(Document images with source code)
■ ■ ■ ■

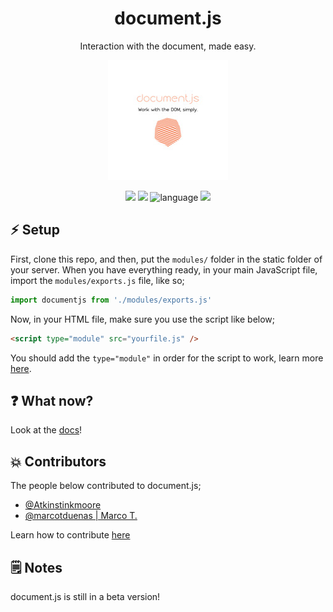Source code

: <div align="center">
  <h1>document.js</h1>
  <p>Interaction with the document, made easy.</p>
  <img src="https://github.com/glaukiol1/Document.JS/blob/main/logo_size.jpg" />
  <br>
  <p align="center">
    <img src="https://img.shields.io/badge/license-MIT-orange.svg"/>
    <img src="https://img.shields.io/badge/PRs-welcome-brightgreen.svg">
    <img alt="language" src="https://img.shields.io/badge/language-Javascript-purple.svg">
    <img src="https://img.badgesize.io/glaukiol1/document.js/main/modules/exports.js?label=Size">
  </p>
</div>

## :zap: Setup

First, clone this repo, and then, put the `modules/` folder in the static folder of your server. When you have everything ready, in your main JavaScript file, import the `modules/exports.js` file, like so;

```js
import documentjs from './modules/exports.js'
```

Now, in your HTML file, make sure you use the script like below;
```html
<script type="module" src="yourfile.js" />
```

You should add the `type="module"` in order for the script to work, learn more [here](https://developer.mozilla.org/en-US/docs/Web/JavaScript/Guide/Modules).

## ❓ What now?

Look at the [docs](https://github.com/glaukiol1/Document.JS/blob/main/DOCUMENTATION.md)!

## 💥 Contributors

The people below contributed to document.js;

- [@Atkinstinkmoore](https://github.com/Atkinstinkmoore)
- [@marcotduenas | Marco T.](https://github.com/marcotduenas) 

Learn how to contribute [here](https://github.com/glaukiol1/document.js/blob/main/CONTRIBUTING.md#guide)

## 🗒️ Notes

document.js is still in a beta version!
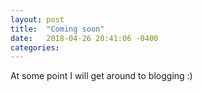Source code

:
 ```yaml
---
layout: post
title:  "Coming soon"
date:   2018-04-26 20:41:06 -0400
categories:
---
```

At some point I will get around to blogging :)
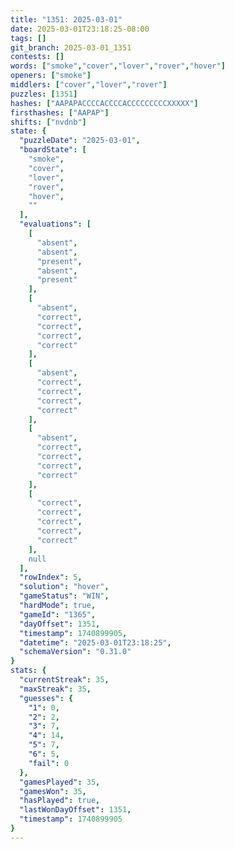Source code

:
 ```yaml
---
title: "1351: 2025-03-01"
date: 2025-03-01T23:18:25-08:00
tags: []
git_branch: 2025-03-01_1351
contests: []
words: ["smoke","cover","lover","rover","hover"]
openers: ["smoke"]
middlers: ["cover","lover","rover"]
puzzles: [1351]
hashes: ["AAPAPACCCCACCCCACCCCCCCCCXXXXX"]
firsthashes: ["AAPAP"]
shifts: ["nvdnb"]
state: {
  "puzzleDate": "2025-03-01",
  "boardState": [
    "smoke",
    "cover",
    "lover",
    "rover",
    "hover",
    ""
  ],
  "evaluations": [
    [
      "absent",
      "absent",
      "present",
      "absent",
      "present"
    ],
    [
      "absent",
      "correct",
      "correct",
      "correct",
      "correct"
    ],
    [
      "absent",
      "correct",
      "correct",
      "correct",
      "correct"
    ],
    [
      "absent",
      "correct",
      "correct",
      "correct",
      "correct"
    ],
    [
      "correct",
      "correct",
      "correct",
      "correct",
      "correct"
    ],
    null
  ],
  "rowIndex": 5,
  "solution": "hover",
  "gameStatus": "WIN",
  "hardMode": true,
  "gameId": "1365",
  "dayOffset": 1351,
  "timestamp": 1740899905,
  "datetime": "2025-03-01T23:18:25",
  "schemaVersion": "0.31.0"
}
stats: {
  "currentStreak": 35,
  "maxStreak": 35,
  "guesses": {
    "1": 0,
    "2": 2,
    "3": 7,
    "4": 14,
    "5": 7,
    "6": 5,
    "fail": 0
  },
  "gamesPlayed": 35,
  "gamesWon": 35,
  "hasPlayed": true,
  "lastWonDayOffset": 1351,
  "timestamp": 1740899905
}
---
```

<!-- more -->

■ ■ ■ ■

▶ What you have to do: Select every line above that contains the word "like", and copy it.

▶ Exercise output:
First, clone this repo, and then, put the `modules/` folder in the static folder of your server. When you have everything ready, in your main JavaScript file, import the `modules/exports.js` file, like so;
Now, in your HTML file, make sure you use the script like below;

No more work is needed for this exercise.